Of Standards and Inventions: A Cautionary Tale

Lance Franklin ltf at killer.UUCP
Wed Apr 13 14:54:07 AEST 1988


In article <40 at lakart.UUCP> dg at lakart.UUCP writes:
>I throw this into the wind as food for thought. If nobody likes the
>idea, that is all fine and dandy, but I find it a sometimes useful system.
>
>I am in the process of implementing a language in the likes of BCPL and B,
>i.e. variables are typeless.
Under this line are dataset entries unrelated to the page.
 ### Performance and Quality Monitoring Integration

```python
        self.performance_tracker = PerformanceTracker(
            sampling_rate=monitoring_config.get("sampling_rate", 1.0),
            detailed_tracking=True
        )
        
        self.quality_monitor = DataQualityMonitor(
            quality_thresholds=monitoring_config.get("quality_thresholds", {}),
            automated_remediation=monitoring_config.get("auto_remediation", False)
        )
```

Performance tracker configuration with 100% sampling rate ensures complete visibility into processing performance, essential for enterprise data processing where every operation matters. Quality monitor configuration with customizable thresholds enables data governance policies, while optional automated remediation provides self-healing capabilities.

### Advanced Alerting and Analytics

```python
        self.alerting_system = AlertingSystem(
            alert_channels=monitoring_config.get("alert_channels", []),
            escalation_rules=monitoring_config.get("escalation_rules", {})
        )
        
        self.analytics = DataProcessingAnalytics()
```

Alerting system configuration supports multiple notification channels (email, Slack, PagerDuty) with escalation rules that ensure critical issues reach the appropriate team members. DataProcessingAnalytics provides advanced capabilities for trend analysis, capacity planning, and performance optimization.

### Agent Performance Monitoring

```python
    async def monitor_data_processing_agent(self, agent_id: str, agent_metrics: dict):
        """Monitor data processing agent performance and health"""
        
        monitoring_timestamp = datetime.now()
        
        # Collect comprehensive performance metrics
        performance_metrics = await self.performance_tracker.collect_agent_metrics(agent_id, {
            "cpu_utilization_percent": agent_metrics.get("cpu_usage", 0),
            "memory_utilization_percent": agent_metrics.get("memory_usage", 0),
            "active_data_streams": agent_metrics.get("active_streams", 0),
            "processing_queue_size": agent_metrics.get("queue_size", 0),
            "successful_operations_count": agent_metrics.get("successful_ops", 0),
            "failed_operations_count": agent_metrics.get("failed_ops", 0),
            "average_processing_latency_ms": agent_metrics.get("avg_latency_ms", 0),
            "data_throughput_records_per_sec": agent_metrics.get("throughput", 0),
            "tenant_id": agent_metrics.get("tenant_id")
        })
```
HOWEVER, what I did was to type the appropriate
>operators: so
>
>		-2 / 2	== -1 (signed)
>
>		-2 ./ 2 == 32767 (unsigned) (16 bit implementation)
>
>The ./ is the unsigned divide, similarly .> is unsigned greater etc. etc.
>
>Thoughts anyone?

Well, this sounds familiar...some extended versions of BCPL used this very
same scheme for handling floating point numbers (which were, of course, the
same size (32 bits) as everything else).  Floating point constants were
of the following form:
        i.jEk
        i.j
        iEk
The arithmetic and relational operators for floating point quantities were:
        #* #/ #+ #- #= #^= #<= #>= #< #>
with the same precedence as the corresponding integer operations.
 
They also had two monadic funtions FIX(x) and FLOAT(x) for conversion between
integers and floating point numbers.
 
Ah, memories.  One of these days I gotta bring up BCPL on my Amiga...I still
have a copy of Martin Richard's transport tape (MR1084) around here somewhere.
A quick conversion from EBCDIC to ASCII and I'm ready to go!   :-)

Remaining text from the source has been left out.